--- Records from a collection ---

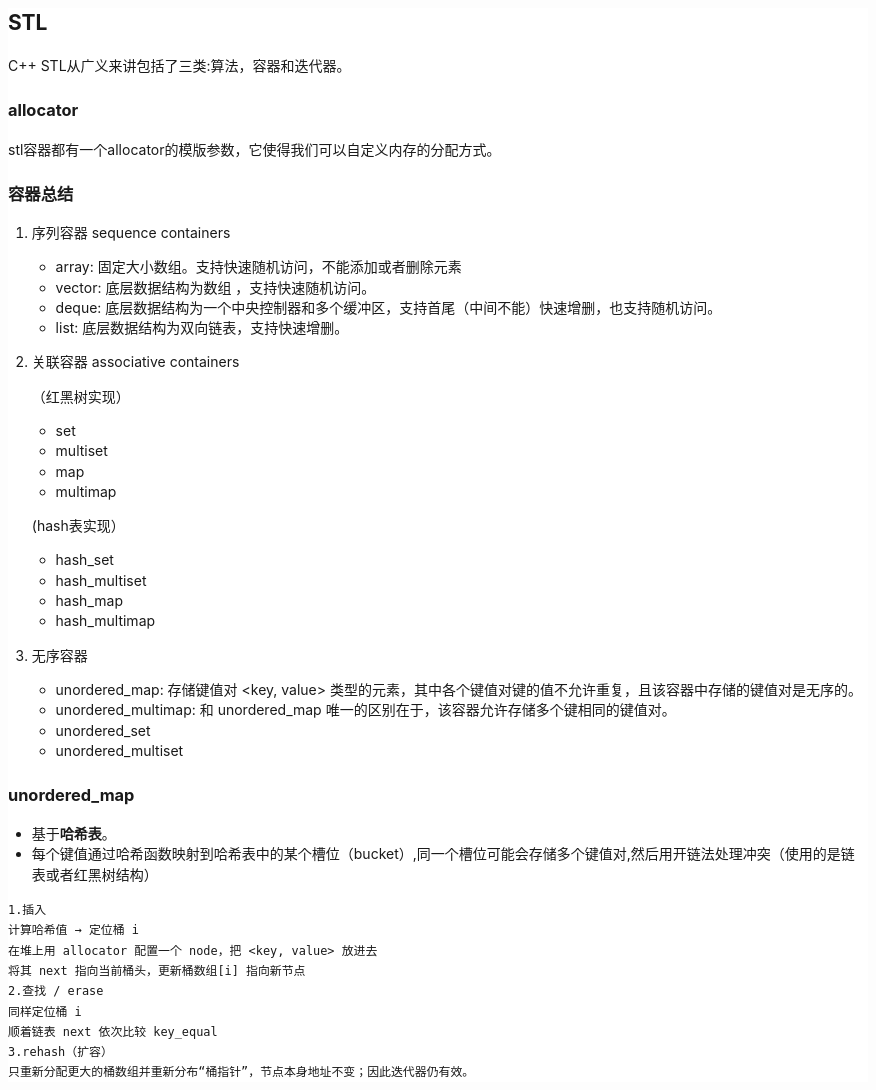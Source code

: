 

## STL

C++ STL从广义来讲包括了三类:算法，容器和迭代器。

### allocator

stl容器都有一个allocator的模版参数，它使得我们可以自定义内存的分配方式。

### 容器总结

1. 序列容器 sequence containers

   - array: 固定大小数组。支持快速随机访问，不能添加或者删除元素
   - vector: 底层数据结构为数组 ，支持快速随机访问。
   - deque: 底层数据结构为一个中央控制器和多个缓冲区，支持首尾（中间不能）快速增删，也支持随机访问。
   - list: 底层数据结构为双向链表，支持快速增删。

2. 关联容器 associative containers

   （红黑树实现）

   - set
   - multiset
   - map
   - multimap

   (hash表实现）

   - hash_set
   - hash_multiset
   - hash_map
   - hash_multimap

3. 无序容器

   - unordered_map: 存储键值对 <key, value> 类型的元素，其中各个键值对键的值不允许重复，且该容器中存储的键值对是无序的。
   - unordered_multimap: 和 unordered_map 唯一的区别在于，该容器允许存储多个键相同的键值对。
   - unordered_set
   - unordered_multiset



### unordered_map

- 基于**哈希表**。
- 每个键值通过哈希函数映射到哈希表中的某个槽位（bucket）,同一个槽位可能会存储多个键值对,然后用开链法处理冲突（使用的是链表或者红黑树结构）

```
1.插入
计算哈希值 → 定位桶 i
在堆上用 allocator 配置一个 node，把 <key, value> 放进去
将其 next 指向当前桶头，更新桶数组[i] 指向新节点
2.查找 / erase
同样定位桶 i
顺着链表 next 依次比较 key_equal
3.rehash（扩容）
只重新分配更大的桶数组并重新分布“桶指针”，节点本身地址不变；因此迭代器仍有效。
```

==

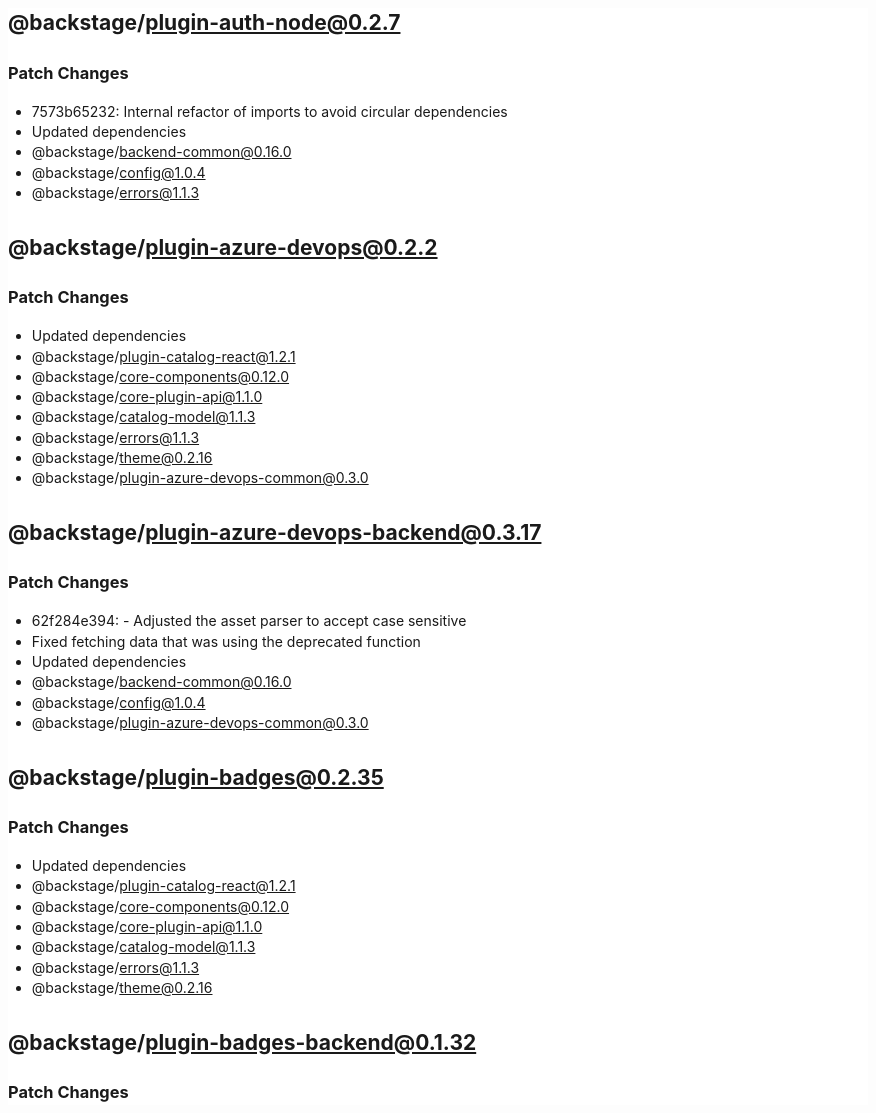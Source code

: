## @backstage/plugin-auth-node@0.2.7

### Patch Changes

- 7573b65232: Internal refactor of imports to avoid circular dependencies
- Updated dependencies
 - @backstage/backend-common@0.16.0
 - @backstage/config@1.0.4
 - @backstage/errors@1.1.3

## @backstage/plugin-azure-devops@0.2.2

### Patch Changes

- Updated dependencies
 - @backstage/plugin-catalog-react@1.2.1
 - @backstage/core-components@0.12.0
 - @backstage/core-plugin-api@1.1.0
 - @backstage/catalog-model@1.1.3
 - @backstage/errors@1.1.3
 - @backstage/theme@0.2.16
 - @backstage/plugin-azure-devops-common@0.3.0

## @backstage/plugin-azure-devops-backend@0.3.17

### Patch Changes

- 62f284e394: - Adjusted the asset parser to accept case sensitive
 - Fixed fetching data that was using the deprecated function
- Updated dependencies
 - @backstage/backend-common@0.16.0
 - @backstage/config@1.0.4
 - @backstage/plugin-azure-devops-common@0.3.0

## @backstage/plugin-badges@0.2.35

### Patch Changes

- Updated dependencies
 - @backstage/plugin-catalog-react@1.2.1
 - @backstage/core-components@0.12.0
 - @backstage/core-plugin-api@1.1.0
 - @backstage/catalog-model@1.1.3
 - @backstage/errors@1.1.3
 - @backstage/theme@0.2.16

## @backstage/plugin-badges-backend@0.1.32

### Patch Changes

* * *

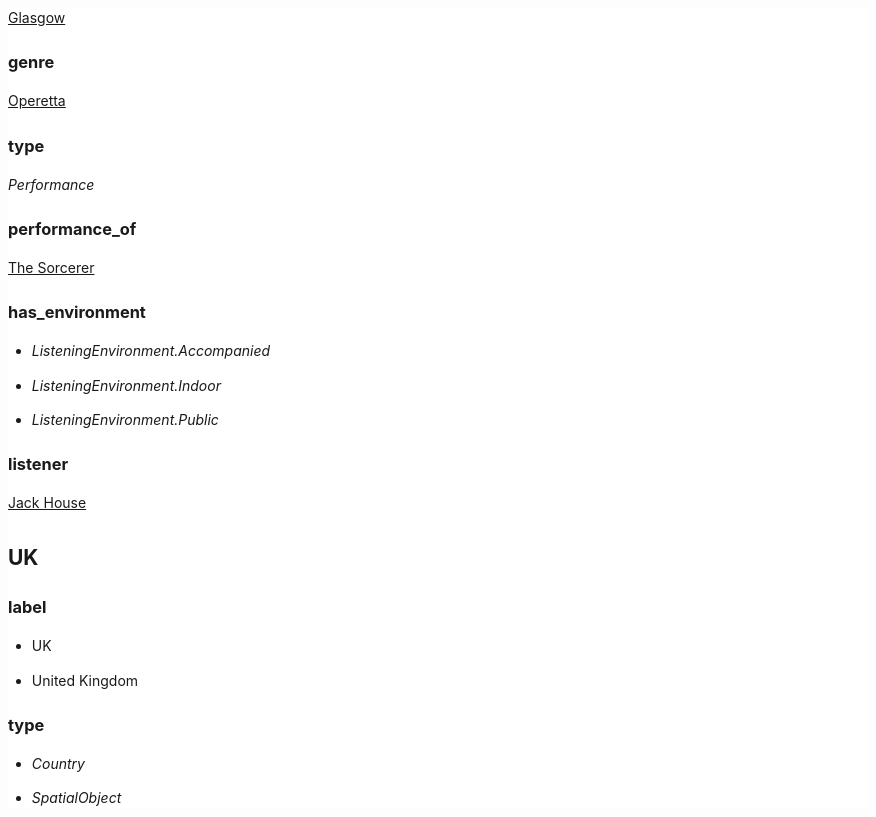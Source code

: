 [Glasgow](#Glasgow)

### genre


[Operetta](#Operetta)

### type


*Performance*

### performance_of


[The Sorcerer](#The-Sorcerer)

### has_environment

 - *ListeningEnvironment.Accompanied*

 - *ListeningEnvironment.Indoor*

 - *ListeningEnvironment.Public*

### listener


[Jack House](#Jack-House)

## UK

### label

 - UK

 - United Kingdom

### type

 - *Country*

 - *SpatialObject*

--- TASK BRIEF ---
For each line of the data that includes the word "next", return a copy of it.

--- YOUR RESPONSE ---
将其 next 指向当前桶头，更新桶数组[i] 指向新节点
顺着链表 next 依次比较 key_equal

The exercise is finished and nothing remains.